Lab 03: Data Types

Welcome to the third Big Data laboratory session! In this lab, you'll learn how to dramatically reduce memory usage and improve performance through smart data type choices.

📚 Additional Resources

Tips & Reference Guide - detailed tips, code examples, and cheatsheets for every exercise.
Lab 02 Instructions - if you need to review complexity and profiling.

🎯 What You Will Learn

Memory Measurement: How to accurately measure DataFrame memory usage
Data Range Analysis: How to analyze value ranges to choose optimal types
Integer Sizing: When to use uint8, uint16, uint32, etc.
Category dtype: How to optimize repeated strings for huge memory savings
Performance Impact: How smaller types lead to faster operations

✅ Pre-flight Checklist

Before starting, ensure you have:

Completed Lab 02: You understand profiling and complexity.
Updated your repo: Run git pull to get the latest changes.
Checkout main: Run git checkout main.
Create a local branch: Run git checkout -b <your_branch_name>
Installed dependencies: Run uv sync.

📝 Lab Steps

Follow along in the notebook notebooks/lab03_data_types.ipynb.

A. Generate the Dataset

We'll generate a synthetic e-commerce dataset with 5 million rows containing:

order_id: Unique order identifier (0 to 4,999,999)
product_id: Product ID (1-50,000)
category: Product category (15 unique values)
price: Product price (0.01 - 999.99)
quantity: Quantity ordered (1-100)
country: Customer country (30 unique values)
timestamp: Order timestamp

TODO 1: Implement generate_ecommerce_data() to create the dataset.

Goal: Create data/raw/ecommerce_5m.csv (~500MB).

B. Baseline Measurement

Measure how much memory pandas wastes with default dtypes.

TODO 2: Implement measure_memory() to measure DataFrame memory usage.

What you'll observe:

int64 uses 8 bytes for ALL integers (even small ones!)
float64 uses 8 bytes for ALL floats
object uses ~50+ bytes per string value

Goal: Understand the memory cost of default types.

C. Type Analysis & Optimization

This is the core of the lab: analyze your data and choose optimal types.

TODO 3: Implement analyze_column_ranges() to identify min/max/nunique for each column.
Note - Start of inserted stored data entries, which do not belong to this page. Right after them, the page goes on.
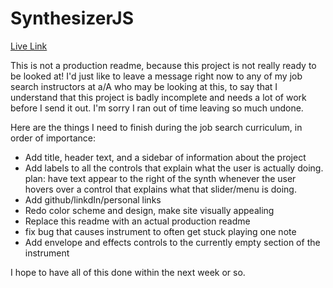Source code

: # SynthesizerJS
[Live Link](https://louis-c-leon.github.io/SynthesizerJS/)

This is not a production readme, because this project is not really ready to be looked at! I'd just like to leave a message right now to any of my job search instructors at a/A who may be looking at this, to say that I understand that this project is badly incomplete and needs a lot of work before I send it out. I'm sorry I ran out of time leaving so much undone.

Here are the things I need to finish during the job search curriculum, in order of importance:

* Add title, header text, and a sidebar of information about the project
* Add labels to all the controls that explain what the user is actually doing. plan: have text appear to the right of the synth whenever the user hovers over a control that explains what that slider/menu is doing.
* Add github/linkdIn/personal links
* Redo color scheme and design, make site visually appealing
* Replace this readme with an actual production readme
* fix bug that causes instrument to often get stuck playing one note
* Add envelope and effects controls to the currently empty section of the instrument

I hope to have all of this done within the next week or so.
TODO 4: Implement get_optimal_dtypes() to return the optimal dtype mapping:

Column	Range	Optimal Type
order_id	0 to 5M	`uint32` (max 4.3B)
product_id	1 to 50,000	`uint16` (max 65,535)
category	15 unique	`category`
price	0.01 to 999.99	`float32`
quantity	1 to 100	`uint8` (max 255)
country	30 unique	`category`

TODO 5: Implement load_with_optimized_dtypes() to load CSV with optimal types.

Goal: Achieve >5x memory reduction.

D. Performance Impact

Smaller types aren't just about memory — they're also faster!

TODO 6: Implement benchmark_operation() to compare:

Groupby operations
Filter operations
Sort operations

TODO 7: Implement calculate_savings() to summarize total improvements.

Goal: Measure the performance speedup from optimization.

E. Reflection & Save Results (15 min)

Write a short reflection and save your metrics.

Goal: Complete results/lab03_metrics.json.

📦 What to Submit

Submit exactly these two files:

notebooks/lab03_data_types.ipynb — Your completed notebook.
results/lab03_metrics.json — The JSON file generated by the notebook.

Do NOT submit:

The generated data files (CSV)
The __pycache__ directories

🚀 Next Steps

After completing this lab:

Check your results/lab03_metrics.json.
Verify you achieved >5x memory reduction.
Submit your work!

Questions? Check the Tips & Reference Guide or ask your instructor.